ウケる技術/水野敬也(2003_2007)

ウケる技術 (新潮文庫)

ウケる技術 (新潮文庫)

コミュニケーションスキルを体系化した本
笑いというツールでもって、積極的に相手に食い込む。聞き手戦略の一歩先をいく
ウケる人の会話を整理すると、誰でも真似できる有限数のパターンに分解できた。

コミュニケーションはアドリブである

読みすすめながら自分が出来ていないことを意識、身につけるように実践する。技術は4パターンに分類できる。(1)空気・共感 (2)キャラ (3)前後 (4)クリエイティブ

戦略1 ガイジン化
戦略2 ねばり強さ
戦略3 神の視点
戦略4 逆
戦略5 チューニング力
戦略6 番組化
終戦略 愛

ガイジン化

ウケるための前提。(とくに初対面)テンションを上げている状態

  • 声が張っている
  • リアクションが大げさで明快
  • 表情が過剰に豊か

技術1.ツッコミ。相手を立てるサービス精神
「気遣い」と「踏み込み」をバランスよく機能させる


出した手をすぐ引っ込めるとウケる前に自身のなさが伝わる
引っ込み思案は空気を読みすぎている。=潜在的にコミュニケーションスキルが高い可能性。
リスクヘッジをしっかり身につけたうえで意識的に地雷を踏んでやる

逃げようとすればするほど噛み付かれる。

用件を言う前に踏むべきステップがある。お願いを聞いてもらう前に人間くさいサービスが必要になる。

場の空気は宝の山。空気に対して突っ込みを入れる
人前での発表でネタを仕込むのはいいが棒読みでは意味がない

ねばり強さ

逆風が吹いている状態でガイジン化して前に出る粘り強さ
ただし技術6.自分ツッコミ を多用しない。

技術11.詭弁。ヘリクツをつけて説得。要求を断られてからが勝負
技術12.俯瞰。全体像に対して突っ込みを入れる
技術13.勘違い。物事を都合よく解釈するおめでたい人。相手のツッコミを誘発
ダメモトと考えれば余裕が生まれる
技術18.ディティール化。話の細部を具体的にしてストーリーを展開
技術19.深読み。相手の行動を深読み。あくまで冗談だと伝える工夫も。

神の視点

凹まずムキにならず、切り返して会話を転がすことを優先し、自意識は気にしない
自分がからかわれているとして、からかわれている対象と自分の意識を切り離しすばやく切り返すこと大事。

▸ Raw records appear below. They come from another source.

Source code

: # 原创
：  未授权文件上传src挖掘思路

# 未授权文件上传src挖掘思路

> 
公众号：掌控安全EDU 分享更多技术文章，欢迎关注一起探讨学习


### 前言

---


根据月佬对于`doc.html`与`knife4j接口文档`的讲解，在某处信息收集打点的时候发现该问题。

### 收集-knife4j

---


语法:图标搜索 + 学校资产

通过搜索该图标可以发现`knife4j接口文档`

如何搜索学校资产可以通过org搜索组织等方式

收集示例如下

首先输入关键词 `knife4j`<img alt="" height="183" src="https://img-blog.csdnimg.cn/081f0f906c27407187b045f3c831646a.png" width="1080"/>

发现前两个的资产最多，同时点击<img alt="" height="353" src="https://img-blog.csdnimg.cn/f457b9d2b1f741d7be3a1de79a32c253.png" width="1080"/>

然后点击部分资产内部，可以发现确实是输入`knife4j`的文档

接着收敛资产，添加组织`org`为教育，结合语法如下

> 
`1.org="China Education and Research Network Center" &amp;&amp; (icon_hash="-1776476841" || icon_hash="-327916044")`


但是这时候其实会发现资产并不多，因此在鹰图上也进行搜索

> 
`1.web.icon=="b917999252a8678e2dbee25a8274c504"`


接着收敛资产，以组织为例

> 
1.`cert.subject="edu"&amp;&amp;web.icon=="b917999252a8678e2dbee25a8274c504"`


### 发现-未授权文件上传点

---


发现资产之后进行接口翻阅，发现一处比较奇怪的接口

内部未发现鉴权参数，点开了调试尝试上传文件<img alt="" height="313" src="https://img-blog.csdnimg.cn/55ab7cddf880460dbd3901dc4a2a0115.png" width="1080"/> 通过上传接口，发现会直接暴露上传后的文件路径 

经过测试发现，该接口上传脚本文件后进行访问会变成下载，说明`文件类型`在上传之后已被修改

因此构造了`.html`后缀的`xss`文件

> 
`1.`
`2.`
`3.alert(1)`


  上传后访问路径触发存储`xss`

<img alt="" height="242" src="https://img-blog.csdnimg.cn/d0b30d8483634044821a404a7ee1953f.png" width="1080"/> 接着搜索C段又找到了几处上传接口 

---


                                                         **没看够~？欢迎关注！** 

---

ダメだしされると人格否定された気になって口が聞けなくなってしまう
=>ダメだしされた事実と自分の意識を切り離す

引っ込み思案な人が前に出るだけでも大きな効果がある。普段思われているキャラクターの逆を行く
# 岡
会話の流れの空気を読んで、あえてその裏をかく

元気がない人を責めて反撃させる。事実より気分で落ち込んでいる人に有効

嫌われたくないと思うほど、好かれなくなる。

チューニング力

モードを切り替えてどんなキャラがウケるのか試行錯誤
自分本来のキャラとは逆の裏キャラを持つこと。

相手が笑ったらかぶせるように笑ったり、同じフレーズを繰り返したりする

相手が食いついてきたポイントは、使い回しが効く。

技術28.天丼。ウケた言葉の再利用。忘れた頃にミスマッチ気味に使う
技術1.ツッコミ+技術21.キャラ変 = ノリツッコミ

番組化

間が持たないときに使う。
その場の偶然は非連続的に訪れるものだが、それにゴールや目的、ルールを設けて強制的に盛り上げる。初対面で相手があまりしゃべらない時に会話をクイズ番組にするなど。
店ではお客さん意識を捨てて、一段下りて先に心を開いてしまう。
マンネリ感をわかっていながら何とかしようとしないのは、お客さん意識があるから。サービス精神を持つべき。

コミュニケーションはサービスである。

「笑わせよう」ではなく、「喜ばせよう」

強者には強者の義務がある。生まれつきコミュニケーション能力がある人は、ひとり勝ちではいけない。
技術34.パス。空気が読めたら、他人にある行動を促してやる
技術29.レッテル展開。レッテルを貼ってストーリーを仕立てる
などを使ってコミュニケーション弱者も場に入れてやる。パスが失敗した場合は技術30.悪い空気 などを使ってフォロー

ウケる人が陥りやすい罠: 自分が安全な場所にいる限り、真に相手の心を動かせない。
思い切って安全地帯から出て相手に迫る

技術35.サプライズ。相手が自分に対して不安に思っているときか、期待を持たれててもそれをさらに上回る行動に出る。
ネガティブな印象を与えてしまっても、それを技術30.悪い空気 などで踏み台にする

メール編

メールは直接コミュニケーションに比べ隠蔽されがちな技術。
即座に反応せずとも何度も推敲できるので上達は容易。メールが力を発揮する場面3つ

  • 打ち解けていない相手に会うオファー*1
  • 時間的、空間的に離れた相手の感情を暖め、つなぎ止める
  • 逆境、劣勢にある相手との関係をひっくり返す

メールを打つ際の問題は、常に文章にネガティブな解釈が生まれてしまうこと。生コミュニケーションならニュアンスやしぐさでカバーできる部分。
自分の書いた言葉が相手に与える印象に敏感になろう。ネガティブ解釈の芽を一つ一つ自分ツッコミで潰していく
語尾は印象を左右する。絵文字、記号を効果的に使う

メールを送ること自体への空気読み。
約束、押しつけにならないような引き気味のニュアンス。肝心なところは押しつつ、最後は断る余地を残してあげる
一つの言葉をいろいろな角度で言い換えてやっと気持ちが通じるもの。